View Full Version : Beginning Programming Theory
April 21st, 2005, 12:37 AM
I'm looking into learning programming, and as you may have gathered, I have a question. ;-)
No, it's not how to program or what language to learn. I can learn a program's syntax, and I know that Python is pretty much the king of the noobs (from what little I've seen, Python = awesome).
My question, or rather, my request, is for some good resources on programming theory, for a beginner, such as algorithms, design, APIs, etc. I've found numerous tutorials on "how to program," but they always seem to fall short on the theory end of things.
One example I've found is Greg Perry's Teach Yourself Beginning Programming in 24 Hours (http://www.amazon.com/exec/obidos/tg/detail/-/0672323079/qid=1114039903/sr=8-1/ref=sr_8_xs_ap_i1_xgl14/103-3044130-7942206?v=glance&s=books&n=507846). It's mostly Windows related programming, but goes into several different languages, as well as some basic programming theory.
However, it's very commercial in that it looks at programming from a strictly business standpoint.
I hope I've been specific enough in this request, but if I need to elaborate, please let me know.
By the way, in reponse to a question I've seen on other "beginner" posts, what I want to with with programming is just learn as much as possible, from web programming to app design to scripting. I'd like to start with a solid foundation that I can use to branch off in any direction I want.
Yes, I ask for a lot. ;-)
April 21st, 2005, 12:45 AM
There's a great book called How to think like a Computer scientist (http://www.ibiblio.org/obp/thinkCSpy/) , available both from the website(free) or in paper form. It's geared toward beginners and uses mostly Python for its examples. I highly recommend it.

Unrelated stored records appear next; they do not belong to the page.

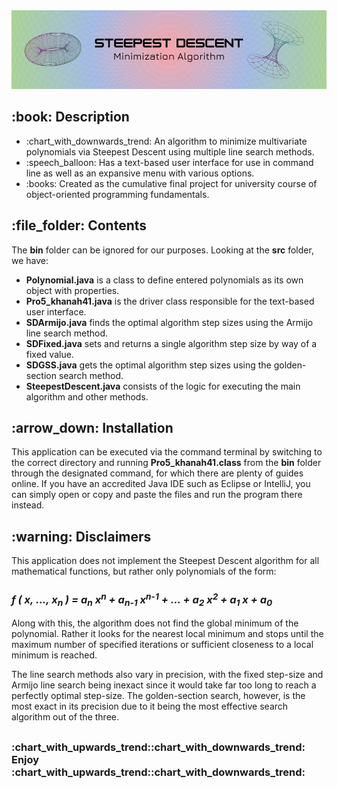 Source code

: <!DOCTYPE html>
<html>
<head>
  <meta charset="UTF-8">
</head>
<body>
  <img src="https://github.com/AK-147/Steepest-Descent/blob/main/SD%20Banner.png?raw=true" alt="Banner"/>
  
  <h2>:book: Description</h2>
  <ul>
    <li>:chart_with_downwards_trend: An algorithm to minimize multivariate polynomials via Steepest Descent using multiple line search methods.</li>
    <li>:speech_balloon: Has a text-based user interface for use in command line as well as an expansive menu with various options.</li>
    <li>:books: Created as the cumulative final project for university course of object-oriented programming fundamentals.</li>
  </ul>

  <h2>:file_folder: Contents</h2>
  <p>The <strong>bin</strong> folder can be ignored for our purposes. Looking at the <strong>src</strong> folder, we have:</p>
  <ul>
    <li><strong>Polynomial.java</strong> is a class to define entered polynomials as its own object with properties.</li>
    <li><strong>Pro5_khanah41.java</strong> is the driver class responsible for the text-based user interface.</li>
    <li><strong>SDArmijo.java</strong> finds the optimal algorithm step sizes using the Armijo line search method.</li>
    <li><strong>SDFixed.java</strong> sets and returns a single algorithm step size by way of a fixed value.</li>
    <li><strong>SDGSS.java</strong> gets the optimal algorithm step sizes using the golden-section search method.</li>
    <li><strong>SteepestDescent.java</strong> consists of the logic for executing the main algorithm and other methods.</li>
  </ul>

  <h2>:arrow_down: Installation</h2>
  <p>
    This application can be executed via the command terminal by switching to the correct directory and running <strong>Pro5_khanah41.class</strong>
    from the <strong>bin</strong> folder through the designated command, for which there are plenty of guides online. If you have an accredited
    Java IDE such as Eclipse or IntelliJ, you can simply open or copy and paste the files and run the program there instead.
  </p>
  
  <h2>:warning: Disclaimers</h2>
  <p>This application does not implement the Steepest Descent algorithm for all mathematical functions, but rather only polynomials of the form:</p>
  <h3>
    <em>f ( x, ..., x<sub>n</sub> ) = a<sub>n</sub> x<sup>n</sup> + a<sub>n-1</sub> x<sup>n-1</sup> + ... + a<sub>2</sub> x<sup>2</sup> + a<sub>1</sub> x + a<sub>0</sub></em>
  </h3>
  <p>
    Along with this, the algorithm does not find the global minimum of the polynomial. Rather it looks for the nearest local minimum
    and stops until the maximum number of specified iterations or sufficient closeness to a local minimum is reached.
  </p>
  <p>
    The line search methods also vary in precision, with the fixed step-size and Armijo line search being inexact since it would take
    far too long to reach a perfectly optimal step-size. The golden-section search, however, is the most exact in its precision due to
    it being the most effective search algorithm out of the three.
  </p>
  <h2></h2>
  <h3>:chart_with_upwards_trend::chart_with_downwards_trend: Enjoy :chart_with_upwards_trend::chart_with_downwards_trend:</h3>
</body>
</html>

April 21st, 2005, 12:59 AM
There are many different tangets that "cs theory" can go it.
Here are some good places to start:
The Mythical Man-Month
Thinking in Java (http://188.8.131.52/)
Thinking in Python (http://mindview.net/Books/TIPython)
The Art of Unix Programming
April 21st, 2005, 11:00 AM
The Structure and Interpretation of Computer Programs (http://mitpress.mit.edu/sicp/) (SICP) absolutely blew me away when I first read it. I recommend it to anyone who wants to be a good programmer.
How to Design Programs (http://www.htdp.org/2003-09-26/) (HtDP) is also supposed to be quite good; it claims to cover most of the concepts from SICP, but with a more modern teaching style. I haven't read this one myself.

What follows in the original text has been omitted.